Marina. E’ morto il gigante barbone

nel suo cappotto-bara tra gelati

soffi ( saranno paghi i farisei

della turistica immagine, sgombro

il porto della sua presenza ). Eppure

gli bastava che la luna stillasse

per lui viniferi grappi di luce

e di calore, compagno il brillio

confidente delle stelle; bastava

che gli pungesse le narici il salso

sapore di mare in sprilli di brezza,

che gli danzasse agli occhi di gabbiani

un volo, mentre cuccioli indifesi

nelle tane uggiolavano del cuore.

 

 

Chiusi i conti del dare e dell’avere

d’impareggiati bilanci.
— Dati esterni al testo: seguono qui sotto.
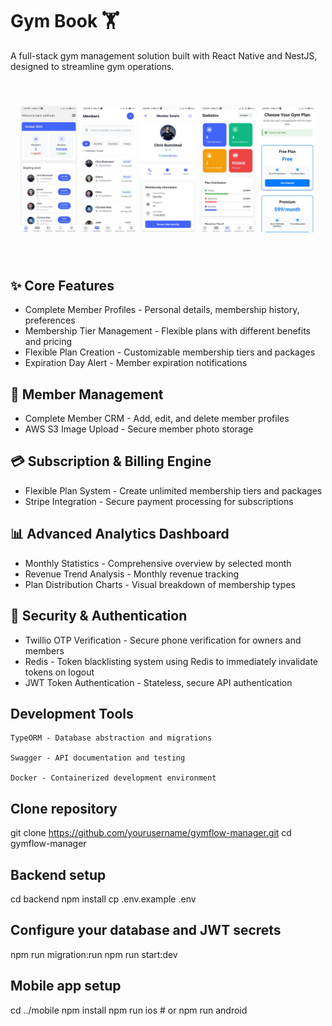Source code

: # Gym Book 🏋️

A full-stack gym management solution built with React Native and NestJS, designed to streamline gym operations.

![alt](assets/images/banner.png)

## ✨ Core Features

- Complete Member Profiles - Personal details, membership history, preferences
- Membership Tier Management - Flexible plans with different benefits and pricing
- Flexible Plan Creation - Customizable membership tiers and packages
- Expiration Day Alert - Member expiration notifications

## 👥 Member Management

- Complete Member CRM - Add, edit, and delete member profiles
- AWS S3 Image Upload - Secure member photo storage

## 💳 Subscription & Billing Engine

- Flexible Plan System - Create unlimited membership tiers and packages
- Stripe Integration - Secure payment processing for subscriptions

## 📊 Advanced Analytics Dashboard

- Monthly Statistics - Comprehensive overview by selected month
- Revenue Trend Analysis - Monthly revenue tracking
- Plan Distribution Charts - Visual breakdown of membership types

## 🔐 Security & Authentication

- Twillio OTP Verification - Secure phone verification for owners and members
- Redis - Token blacklisting system using Redis to immediately invalidate tokens on logout
- JWT Token Authentication - Stateless, secure API authentication

## Development Tools

    TypeORM - Database abstraction and migrations

    Swagger - API documentation and testing

    Docker - Containerized development environment

## Clone repository

git clone https://github.com/yourusername/gymflow-manager.git
cd gymflow-manager

## Backend setup

cd backend
npm install
cp .env.example .env

## Configure your database and JWT secrets

npm run migration:run
npm run start:dev

## Mobile app setup

cd ../mobile
npm install
npm run ios # or npm run android
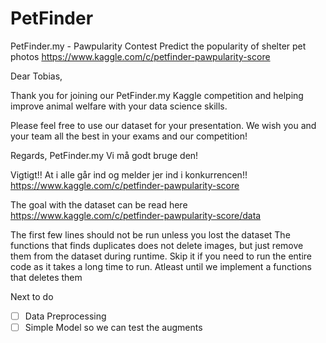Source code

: # PetFinder
PetFinder.my - Pawpularity Contest Predict the popularity of shelter pet photos
https://www.kaggle.com/c/petfinder-pawpularity-score

Dear Tobias,

Thank you for joining our PetFinder.my Kaggle competition and helping improve animal welfare with your data science skills.

Please feel free to use our dataset for your presentation. We wish you and your team all the best in your exams and our competition!


Regards,
PetFinder.my
Vi må godt bruge den!

Vigtigt!! At i alle går ind og melder jer ind i konkurrencen!!
https://www.kaggle.com/c/petfinder-pawpularity-score

The goal with the dataset can be read here
https://www.kaggle.com/c/petfinder-pawpularity-score/data

The first few lines should not be run unless you lost the dataset
The functions that finds duplicates does not delete images, but just remove them from the dataset during runtime. Skip it if you need to run the entire code as it takes a long time to run. Atleast until we implement a functions that deletes them


Next to do
- [ ] Data Preprocessing
- [ ] Simple Model so we can test the augments
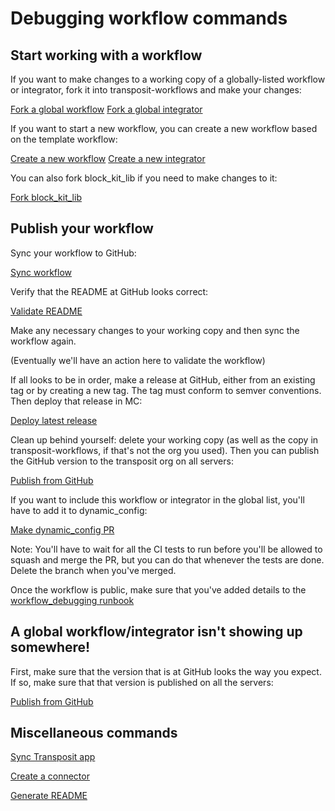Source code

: # Debugging workflow commands

## Start working with a workflow

If you want to make changes to a working copy of a globally-listed workflow or integrator, fork it into transposit-workflows and make your changes:

[Fork a global workflow](https://console.transposit.com/mc/t/transposit-eng/actions/fork_global_workflow)
[Fork a global integrator](https://console.transposit.com/mc/t/transposit-eng/actions/fork_global_integrator)

If you want to start a new workflow, you can create a new workflow based on the template workflow:

[Create a new workflow](https://console.transposit.com/mc/t/transposit-eng/actions/fork_template_workflow)
[Create a new integrator](https://console.transposit.com/mc/t/transposit-eng/actions/create_a_new_integrator)

You can also fork block_kit_lib if you need to make changes to it:

[Fork block_kit_lib](https://console.transposit.com/mc/t/transposit-eng/actions/fork_block_kit_lib)

## Publish your workflow

Sync your workflow to GitHub:

[Sync workflow](https://console.transposit.com/mc/t/transposit-eng/actions/sync_workflow)

Verify that the README at GitHub looks correct:

[Validate README](https://console.transposit.com/mc/t/transposit-eng/actions/validate_readme)

Make any necessary changes to your working copy and then sync the workflow again.

(Eventually we'll have an action here to validate the workflow) 

If all looks to be in order, make a release at GitHub, either from an existing tag or by creating a new tag. The tag must conform to semver conventions. Then deploy that release in MC:

[Deploy latest release](https://console.transposit.com/mc/t/transposit-eng/actions/deploy_release)

Clean up behind yourself: delete your working copy (as well as the copy in transposit-workflows, if that's not the org you used).
Then you can publish the GitHub version to the transposit org on all servers:

[Publish from GitHub](https://console.transposit.com/mc/t/transposit-eng/actions/publish_to_github)

If you want to include this workflow or integrator in the global list, you'll have to add it to dynamic_config:

[Make dynamic_config PR](https://console.transposit.com/mc/t/transposit-eng/actions/make_dynamic_config_pr)

Note: You'll have to wait for all the CI tests to run before you'll be allowed to squash and merge the PR, but you can do that whenever the tests are done. Delete the branch when you've merged.

Once the workflow is public, make sure that you've added details to the [workflow_debugging runbook](https://console.transposit.com/mc/t/transposit-eng/runbooks/workflow_debugging)

## A global workflow/integrator isn't showing up somewhere!

First, make sure that the version that is at GitHub looks the way you expect. If so, make sure that that version is published on all the servers:

[Publish from GitHub](https://console.transposit.com/mc/t/transposit-eng/actions/publish_to_github)



## Miscellaneous commands

[Sync Transposit app](https://console.transposit.com/mc/t/transposit-eng/actions/sync_transposit_app)

[Create a connector](https://console.transposit.com/mc/t/transposit-eng/actions/create_a_connector)

[Generate README](https://console.transposit.com/mc/t/transposit-eng/actions/generate_readme)

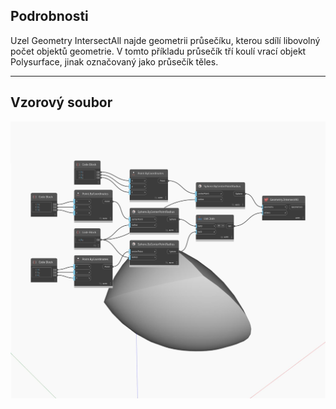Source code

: ## Podrobnosti
Uzel Geometry IntersectAll najde geometrii průsečíku, kterou sdílí libovolný počet objektů geometrie. V tomto příkladu průsečík tří koulí vrací objekt Polysurface, jinak označovaný jako průsečík těles.
___
## Vzorový soubor

![IntersectAll](./Autodesk.DesignScript.Geometry.Geometry.IntersectAll_img.jpg)

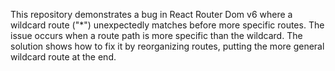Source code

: This repository demonstrates a bug in React Router Dom v6 where a wildcard route ("*") unexpectedly matches before more specific routes.  The issue occurs when a route path is more specific than the wildcard. The solution shows how to fix it by reorganizing routes, putting the more general wildcard route at the end.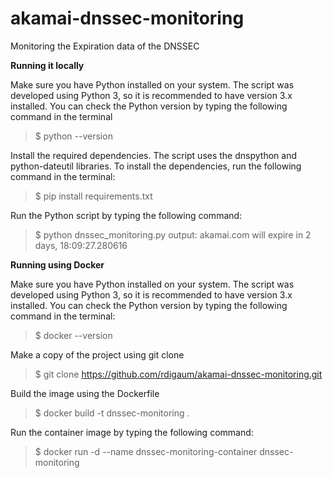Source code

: # akamai-dnssec-monitoring
Monitoring the Expiration data of the DNSSEC


**Running it locally**


Make sure you have Python installed on your system. The script was developed using Python 3, so it is recommended to have version 3.x installed. You can check the Python version by typing the following command in the terminal

> $ python --version

Install the required dependencies. The script uses the dnspython and python-dateutil libraries. To install the dependencies, run the following command in the terminal:

> $ pip install requirements.txt

Run the Python script by typing the following command:

> $ python dnssec_monitoring.py
output: akamai.com     will expire in 2 days, 18:09:27.280616

**Running using Docker**

Make sure you have Python installed on your system. The script was developed using Python 3, so it is recommended to have version 3.x installed. You can check the Python version by typing the following command in the terminal:

> $ docker --version

Make a copy of the project using git clone

> $ git clone https://github.com/rdigaum/akamai-dnssec-monitoring.git

Build the image using the Dockerfile

> $ docker build -t dnssec-monitoring .

Run the container image by typing the following command:

> $ docker run -d --name dnssec-monitoring-container dnssec-monitoring

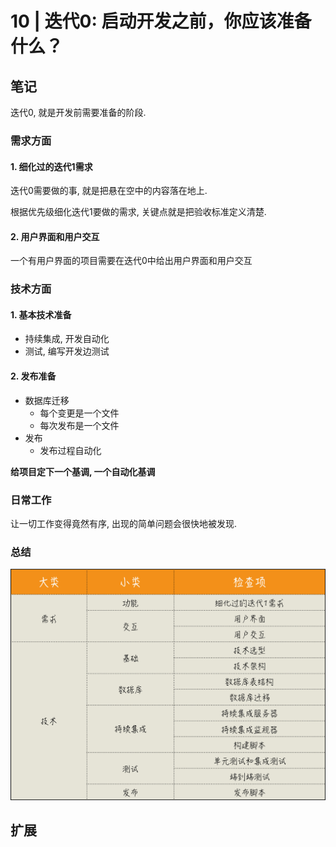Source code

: # 10 | 迭代0: 启动开发之前，你应该准备什么？

## 笔记

迭代0, 就是开发前需要准备的阶段.

### 需求方面

#### 1. 细化过的迭代1需求

迭代0需要做的事, 就是把悬在空中的内容落在地上.

根据优先级细化迭代1要做的需求, 关键点就是把验收标准定义清楚.

#### 2. 用户界面和用户交互

一个有用户界面的项目需要在迭代0中给出用户界面和用户交互

### 技术方面

#### 1. 基本技术准备

* 持续集成, 开发自动化
* 测试, 编写开发边测试

#### 2. 发布准备

* 数据库迁移
	* 每个变更是一个文件
	* 每次发布是一个文件
* 发布
	* 发布过程自动化

**给项目定下一个基调, 一个自动化基调**

### 日常工作

让一切工作变得竟然有序, 出现的简单问题会很快地被发现.

### 总结

![](./img/10_01.jpg)

## 扩展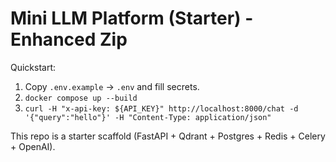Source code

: # Mini LLM Platform (Starter) - Enhanced Zip

Quickstart:
1. Copy `.env.example` -> `.env` and fill secrets.
2. `docker compose up --build`
3. `curl -H "x-api-key: ${API_KEY}" http://localhost:8000/chat -d '{"query":"hello"}' -H "Content-Type: application/json"`

This repo is a starter scaffold (FastAPI + Qdrant + Postgres + Redis + Celery + OpenAI).
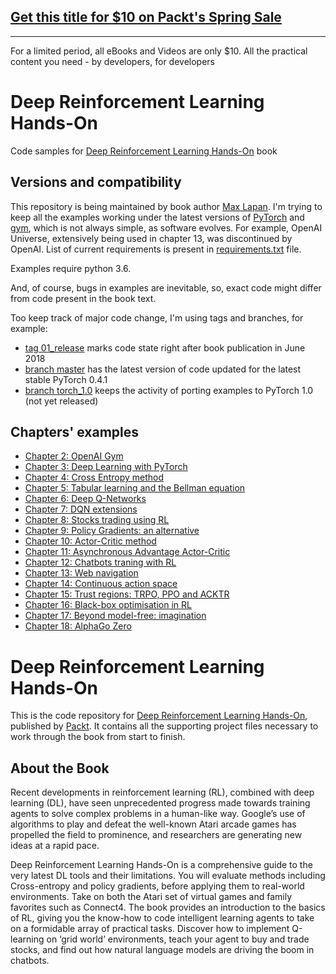 ## [Get this title for $10 on Packt's Spring Sale](https://www.packt.com/B09471?utm_source=github&utm_medium=packt-github-repo&utm_campaign=spring_10_dollar_2022)
-----
For a limited period, all eBooks and Videos are only $10. All the practical content you need \- by developers, for developers

# Deep Reinforcement Learning Hands-On

Code samples for [Deep Reinforcement Learning Hands-On](https://www.packtpub.com/big-data-and-business-intelligence/practical-deep-reinforcement-learning)
book

## Versions and compatibility

This repository is being maintained by book author [Max Lapan](https://github.com/Shmuma).
I'm trying to keep all the examples working under the latest versions of [PyTorch](https://pytorch.org/) 
and [gym](https://gym.openai.com/), which is not always simple, as software evolves. For example, OpenAI Universe, 
extensively being used in chapter 13, was discontinued by OpenAI. List of current requirements is present in 
[requirements.txt](requirements.txt) file.

Examples require python 3.6.

And, of course, bugs in examples are inevitable, so, exact code might differ from code present in the book text.

Too keep track of major code change, I'm using tags and branches, for example:
* [tag 01_release](https://github.com/PacktPublishing/Deep-Reinforcement-Learning-Hands-On/tree/01_release) marks code 
state right after book publication in June 2018
* [branch master](https://github.com/PacktPublishing/Deep-Reinforcement-Learning-Hands-On) has the latest 
version of code updated for the latest stable PyTorch 0.4.1
* [branch torch_1.0](not_created_yet) keeps the activity of porting examples to PyTorch 1.0 (not yet released)

## Chapters' examples

* [Chapter 2: OpenAI Gym](Chapter02)
* [Chapter 3: Deep Learning with PyTorch](Chapter03)
* [Chapter 4: Cross Entropy method](Chapter04)
* [Chapter 5: Tabular learning and the Bellman equation](Chapter05)
* [Chapter 6: Deep Q-Networks](Chapter06)
* [Chapter 7: DQN extensions](Chapter07)
* [Chapter 8: Stocks trading using RL](Chapter08)
* [Chapter 9: Policy Gradients: an alternative](Chapter09)
* [Chapter 10: Actor-Critic method](Chapter10)
* [Chapter 11: Asynchronous Advantage Actor-Critic](Chapter11)
* [Chapter 12: Chatbots traning with RL](Chapter12)
* [Chapter 13: Web navigation](Chapter13)
* [Chapter 14: Continuous action space](Chapter14)
* [Chapter 15: Trust regions: TRPO, PPO and ACKTR](Chapter15)
* [Chapter 16: Black-box optimisation in RL](Chapter16)
* [Chapter 17: Beyond model-free: imagination](Chapter17)
* [Chapter 18: AlphaGo Zero](Chapter18)


# Deep Reinforcement Learning Hands-On
This is the code repository for [Deep Reinforcement Learning Hands-On](https://www.packtpub.com/big-data-and-business-intelligence/deep-reinforcement-learning-hands?utm_source=github&utm_medium=repository&utm_campaign=9781788834247), published by [Packt](https://www.packtpub.com/?utm_source=github). It contains all the supporting project files necessary to work through the book from start to finish.
## About the Book
Recent developments in reinforcement learning (RL), combined with deep learning (DL), have seen unprecedented progress made towards training agents to solve complex problems in a human-like way. Google’s use of algorithms to play and defeat the well-known Atari arcade games has propelled the field to prominence, and researchers are generating new ideas at a rapid pace.

Deep Reinforcement Learning Hands-On is a comprehensive guide to the very latest DL tools and their limitations. You will evaluate methods including Cross-entropy and policy gradients, before applying them to real-world environments. Take on both the Atari set of virtual games and family favorites such as Connect4. The book provides an introduction to the basics of RL, giving you the know-how to code intelligent learning agents to take on a formidable array of practical tasks. Discover how to implement Q-learning on ‘grid world’ environments, teach your agent to buy and trade stocks, and find out how natural language models are driving the boom in chatbots.


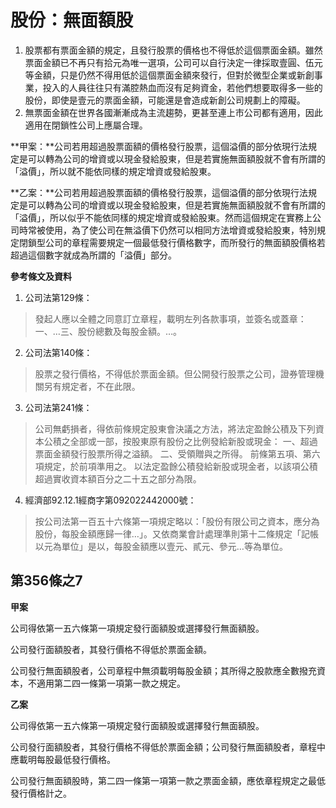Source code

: # 股份：無面額股

1. 股票都有票面金額的規定，且發行股票的價格也不得低於這個票面金額。雖然票面金額已不再只有拾元為唯一選項，公司可以自行決定一律採取壹圓、伍元等金額，只是仍然不得用低於這個票面金額來發行，但對於微型企業或新創事業，投入的人員往往只有滿腔熱血而沒有足夠資金，若他們想要取得多一些的股份，即使是壹元的票面金額，可能還是會造成新創公司規劃上的障礙。
2. 無票面金額在世界各國漸漸成為主流趨勢，更甚至連上市公司都有適用，因此適用在閉鎖性公司上應屬合理。

**甲案：**公司若用超過股票面額的價格發行股票，這個溢價的部分依現行法規定是可以轉為公司的增資或以現金發給股東，但是若實施無面額股就不會有所謂的「溢價」，所以就不能依同樣的規定增資或發給股東。  

**乙案：**公司若用超過股票面額的價格發行股票，這個溢價的部分依現行法規定是可以轉為公司的增資或以現金發給股東，但是若實施無面額股就不會有所謂的「溢價」，所以似乎不能依同樣的規定增資或發給股東。然而這個規定在實務上公司時常被使用，為了使公司在無溢價下仍然可以相同方法增資或發給股東，特別規定閉鎖型公司的章程需要規定一個最低發行價格數字，而所發行的無面額股價格若超過這個數字就成為所謂的「溢價」部分。

**參考條文及資料**

1. 公司法第129條：
> 發起人應以全體之同意訂立章程，載明左列各款事項，並簽名或蓋章：一、…三、股份總數及每股金額。…。

2. 公司法第140條：
> 股票之發行價格，不得低於票面金額。但公開發行股票之公司，證券管理機關另有規定者，不在此限。

3. 公司法第241條：
> 公司無虧損者，得依前條規定股東會決議之方法，將法定盈餘公積及下列資本公積之全部或一部，按股東原有股份之比例發給新股或現金：
> 一、超過票面金額發行股票所得之溢額。
> 二、受領贈與之所得。
> 前條第五項、第六項規定，於前項準用之。
> 以法定盈餘公積發給新股或現金者，以該項公積超過實收資本額百分之二十五之部分為限。

4. 經濟部92.12.1經商字第092022442000號：
> 按公司法第一百五十六條第一項規定略以：「股份有限公司之資本，應分為股份，每股金額應歸一律…」。又依商業會計處理準則第十二條規定「記帳以元為單位」是以，每股金額應以壹元、貳元、參元…等為單位。

## 第356條之7

**甲案**

公司得依第一五六條第一項規定發行面額股或選擇發行無面額股。

公司發行面額股者，其發行價格不得低於票面金額。

公司發行無面額股者，公司章程中無須載明每股金額；其所得之股款應全數撥充資本，不適用第二四一條第一項第一款之規定。

**乙案**

公司得依第一五六條第一項規定發行面額股或選擇發行無面額股。

公司發行面額股者，其發行價格不得低於票面金額；公司發行無面額股者，章程中應載明每股最低發行價格。

公司發行無面額股時，第二四一條第一項第一款之票面金額，應依章程規定之最低發行價格計之。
Che conta?

 

 

Io, per me, so solo che s’è chiuso

il giro d’un volto ispido ma chiaro

che una volta m’offrì tutto il suo pane

e mi sorrise dall’aspro pastrano.

                                                     Pasquale Balestriere

 

Quando l’Arte sottrae la Cronaca al Divenire

IL BARBONE DI CASAMICCIOLA E LA LIBERTA

Un confronto intersemiotico tra il dipinto acrilico “Barbone nella luce” di John Sutherland e la lirica “E’ morto ieri…” di Pasquale Balestriere

     A guidare John Sutherland nella creazione delle sue opere, mediante l’improvvisa e scattante subitaneità del Gesto che vi si imprime (sgorgante dalle stratificate profondità dell’inconscio), è di norma il supremo ideale etico (tanto potente nell’artista da risultare a lui connaturato) della Libertà: è questa l’idea-guida della sua produzione, questo il vessillo estremo del suo dialogare artistico, questa la parola-chiave del “messaggio” sutherlandiano (un messaggio che – seppur dilatato e ribadito in così numerose estrinsecazioni fattuali, schegge, “aforismi” e finanche micro-racconti su tela – è perfettamente unitario nella sua genesi e nelle sue finalità e, quindi, nella sua consistenza globale).
   Ora, talvolta capita che un artista possa trovare nel reale, persino nel quotidiano, la manifestazione simbolica della propria “Weltanschauung” (ossia, della propria visione del mondo) e rintracciare così nel Concreto, quasi verificandone la possibilità e la fattività, la Teoria che si è costruito nel tempo, quell’Ideale (se vogliamo, “astratto”, ma di cui in anticipo si era compresa non solo la bellezza, ma la realizzabilità, sognandone un’attuazione) che tutt’ad un tratto pare avere un perfetto referente emblematico in un elemento della realtà, in un fenomeno, in una persona, forse finanche in un oggetto; allora l’artista vede dimostrato il proprio teorema: le equazioni teorico-speculative che s’era costruito mentalmente risultano tutte vere e verificate; l’Idea è divenuta Realtà, carne, verità effettiva, concretezza: il non-luogo e il buon-luogo dell’u-topia si trasformano nella determinazione geografica di un fatto di cronaca. E’ esattamente questo ciò che è accaduto a John Sutherland nell’osservare il barbone che anni fa era solito coricarsi sui marciapiedi lungo la Marina di Casamicciola: il suo ideale supremo di Libertà, quello che – si diceva in apertura – muove le fila tutte della sua operazione artistica e del suo “pensiero creativo”, aveva trovato quasi, per così dire, conferma e prova di validità in una persona che d’improvviso s’era caricata di un immenso significato simbolico, e la terra impersonale delle Idee si era trasformata per incanto nelle lande, di certo e in certo senso desolate ma potentemente vive, dei Fatti. Così, il clochard che si rifiutava di recarsi presso un qualche ospizio o casa di riposo, preferendo la sua infinita libertà ed  era così fieramente attaccato alla sua vita di senza-tetto da non voler seguire altre strade, per una strana ma comprensibile ragione divenne per Sutherland l’eroe ultimo (ed anche, forse, l’ultimo eroe) di un ideale divenuto realtà e di un sogno che si verificava non essere una pura chimera.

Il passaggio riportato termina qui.